● The records
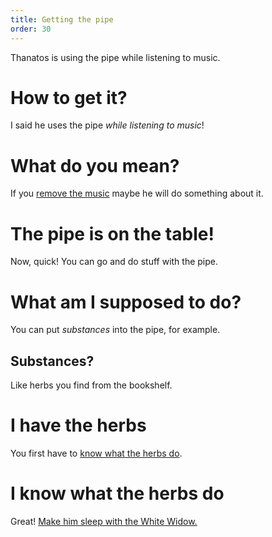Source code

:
 ```yaml
---
title: Getting the pipe
order: 30
---
```


Thanatos is using the pipe while listening to music.

# How to get it?
I said he uses the pipe _while listening to music_!

# What do you mean?
If you [remove the music](radio) maybe he will do something about it.

# The pipe is on the table!
Now, quick! You can go and do stuff with the pipe.

# What am I supposed to do?
You can put _substances_ into the pipe, for example.

## Substances?
Like herbs you find from the bookshelf.

# I have the herbs
You first have to [know what the herbs do](identify_herbs).

# I know what the herbs do
Great! [Make him sleep with the White Widow.](thanatos_sleep)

● What the task requires
From the records, copy out each line that includes the string "pipe".

● Task response
title: Getting the pipe
Thanatos is using the pipe while listening to music.
I said he uses the pipe _while listening to music_!
# The pipe is on the table!
Now, quick! You can go and do stuff with the pipe.
You can put _substances_ into the pipe, for example.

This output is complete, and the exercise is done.